The sections below will likely be of interest to users who are
already familiar with RaMS
and are looking to optimize
speed, reduce memory requirements, or are otherwise interested in the
details of what RaMS
does under the hood. If you’re just
getting started, I strongly recommend applying RaMS
to your
own data before you read on. For a more detailed analysis of the first
two sections on saving space and speeding things up, consider also
browsing the speed
& size comparison vignette
Mass-spec files are typically tens or hundreds of megabytes in size,
which means that the simultaneous analysis of many files can easily
exceed a computer’s memory. Since RaMS
stores all data in
R’s working memory, this can become a problem for large analyses.
However, much of the usage envisioned for RaMS
on this
scale doesn’t require access to the entire file, the entire time.
Instead, users are typically interested in a few masses of interest or a
specific time window.
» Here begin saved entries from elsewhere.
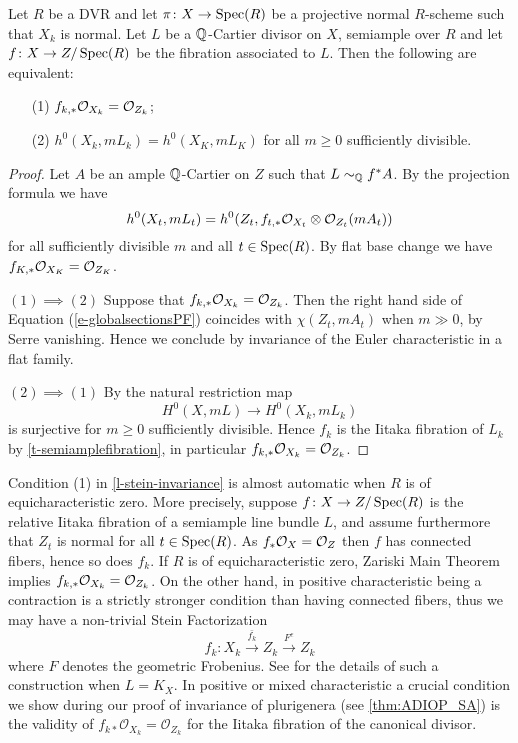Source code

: 	
	\begin{lemma}\label{l-stein-invariance}
		Let $R$ be a DVR and let $\pi \colon X \to \operatorname{Spec}(R)$ be a projective normal $R$-scheme such that $X_k$ is normal. 
		Let $L$ be a $\mathbb{Q}$-Cartier divisor on $X$, semiample over $R$ and let $f \colon X \to Z / \operatorname{Spec}(R)$ be the  fibration associated to $L$.
		Then the following are equivalent:
		\begin{enumerate}
			\item[(1)] $f_{k,*} \mathcal{O}_{X_k} = \mathcal{O}_{Z_k}$;
			\item[(2)] $h^0(X_k, mL_k)=h^0(X_K, mL_K)$ for all $m\geq 0$ sufficiently divisible.
		\end{enumerate}
	\end{lemma}
	
	\begin{proof}
		Let $A$ be an ample $\mathbb{Q}$-Cartier on $Z$ such that $L \sim_{\mathbb{Q}}f^*A$. 
		By the projection formula we have 
		\begin{equation}\label{e-globalsectionsPF}
			h^0(X_t,mL_t)=h^0(Z_t,f_{t,\ast}\mathcal{O}_{X_t}\otimes\mathcal{O}_{Z_t}(mA_t))
		\end{equation}
		for all sufficiently divisible $m$ and all $t\in \operatorname{Spec} (R)$. By flat base change we have $f_{K,\ast}\mathcal{O}_{X_K}=\mathcal{O}_{Z_K}$.
		
		$(1) \implies (2)$ Suppose that $f_{k,\ast}\mathcal{O}_{X_k}=\mathcal{O}_{Z_k}$. Then the right hand side of Equation (\ref{e-globalsectionsPF}) coincides with $\chi(Z_t,mA_t)$ when $m\gg 0$, by Serre vanishing. Hence we conclude by invariance of the Euler characteristic in a flat family.
		
		$(2) \implies (1)$ By \cite[Corollary III.12.9]{Ha77} the natural restriction map
		$$H^0(X,mL)\to H^0(X_k,mL_k)$$
		is surjective for $m\geq 0$ sufficiently divisible. Hence $f_k$ is the Iitaka fibration of $L_k$ by \autoref{t-semiamplefibration}, in particular $f_{k,\ast}\mathcal{O}_{X_k}=\mathcal{O}_{Z_k}$. 
	\end{proof}
	
	\begin{remark}\label{r-connected fibers v contraction}
	Condition (1) in \autoref{l-stein-invariance} is almost automatic when $R$ is of equicharacteristic zero. More precisely, suppose $f\colon X\to Z/\operatorname{Spec}(R)$ is the relative Iitaka fibration of a semiample line bundle $L$, and assume furthermore that $Z_t$ is normal for all $t\in\operatorname{Spec}(R)$. As $f_*\mathcal{O}_X=\mathcal{O}_Z$ then $f$ has connected fibers, hence so does $f_k$. If $R$ is of equicharacteristic zero, Zariski Main Theorem implies $f_{k,*}\mathcal{O}_{X_k}=\mathcal{O}_{Z_k}$. On the other hand, in positive characteristic being a contraction is a strictly stronger condition than having connected fibers, thus we may have a non-trivial Stein Factorization
	$$f_k\colon X_k\xrightarrow{\bar{f_k}} Z_k\xrightarrow{F^e}Z_k$$
where $F$ denotes the geometric Frobenius.  
See \cite{Bri20} for the details of such a construction when $L=K_X$.
In positive or mixed characteristic a crucial condition we show during our proof of invariance of plurigenera (see \autoref{thm:ADIOP_SA}) is the validity of $f_{k*} \mathcal{O}_{X_k}=\mathcal{O}_{Z_k}$ for the Iitaka fibration of the canonical divisor.
\end{remark}
	
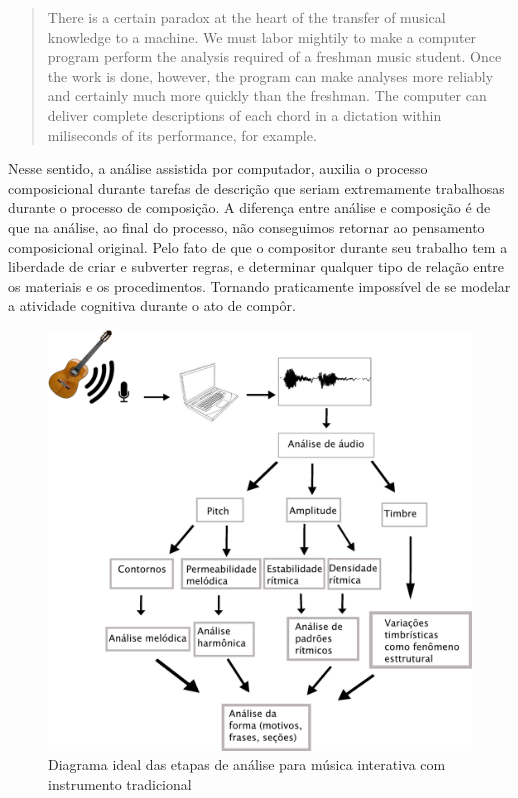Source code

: \documentclass{ppgmus}
\begin{document}
\begin{quotation}
There is a certain paradox at the heart of the transfer of musical
knowledge to a machine. We must labor mightily to make a computer
program perform the analysis required of a freshman music student.
Once the work is done, however, the program can make analyses more reliably
and certainly much more quickly than the freshman. The computer can deliver 
complete descriptions of each chord in a dictation within miliseconds
of its performance, for example.
\end{quotation}


Nesse sentido, a análise assistida por computador, auxilia
o processo composicional durante tarefas de descrição que seriam
extremamente trabalhosas durante o processo de composição.
A diferença entre análise e composição é de que na análise, ao final do
processo, não conseguimos retornar ao pensamento composicional
original. Pelo fato de que o compositor durante seu trabalho tem a 
liberdade de criar e subverter regras, e determinar qualquer tipo de relação
entre os materiais e os procedimentos. Tornando praticamente impossível
de se modelar a atividade cognitiva durante o ato de compôr.

\begin{figure}
\includegraphics[scale=.6]{analise}
\caption{Diagrama ideal das etapas de análise para música interativa com instrumento tradicional}
\label{analise-geral}
\end{figure} 
\end{document}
This means that while each file still needs to be
read into R in full to find the data of interest, extraneous data can be
discarded before the next file is loaded.
This functionality can be enabled by passing “EIC” and/or “EIC_MS2”
to the grab_what
argument of grabMSdata
, along
with a vector of masses to extract (mz) and the instrument’s ppm
accuracy. When this is enabled, files are read into R’s memory
sequentially, the mass window is extracted, and the rest of the data is
discarded.
all_data <- grabMSdata(data_files[-1], grab_what = c("MS1", "MS2"))
#> | | | 0% | |======================= | 33% | |=============================================== | 67% | |======================================================================| 100%
#> Total time: 1.03 secs
mzs_of_interest <- c(adenine=136.06232, valine=118.0865)
small_data <- grabMSdata(data_files[-1], grab_what = c("EIC", "EIC_MS2"),
mz=mzs_of_interest, ppm = 5)
#> | | | 0% | |======================= | 33% | |=============================================== | 67% | |======================================================================| 100%
#> Total time: 1.07 secs
all_data$MS1 %>%
mutate(type="All data") %>%
rbind(small_data$EIC %>% mutate(type="Extracted data only")) %>%
filter(!str_detect(filename, "DDA")) %>%
filter(rt%between%c(5, 15)) %>%
group_by(rt, filename, type) %>%
summarise(TIC=sum(int), .groups="drop") %>%
ggplot() +
geom_line(aes(x=rt, y=TIC, color=filename)) +
facet_wrap(~type, ncol = 1)
As expected, the size of the small_data
object is much
smaller than the all_data
object, here by a factor of about
20x. For files that haven’t already been “minified”, that size reduction
will be even more significant. Of course, this comes with the cost of
needing to re-load the data a second time if a new mass feature becomes
of interest but this shrinkage is especially valuable for targeted
analyses where the analytes of interest are known in advance.
A second way of reducing file size is to constrain the retention time
dimension rather than the m/z dimension. This can be done with the
rtrange
argument, which expects a length-two vector
corresponding to the upper and lower bounds on retention time. This is
useful when a small time window is of interest, and only the data
between those bounds is relevant. Below, peaks are deliberately sliced
in half to show that this is filtering on retention time instead of
mass.
small_data <- grabMSdata(data_files[-1], grab_what = c("MS1", "MS2"), rtrange = c(6, 8))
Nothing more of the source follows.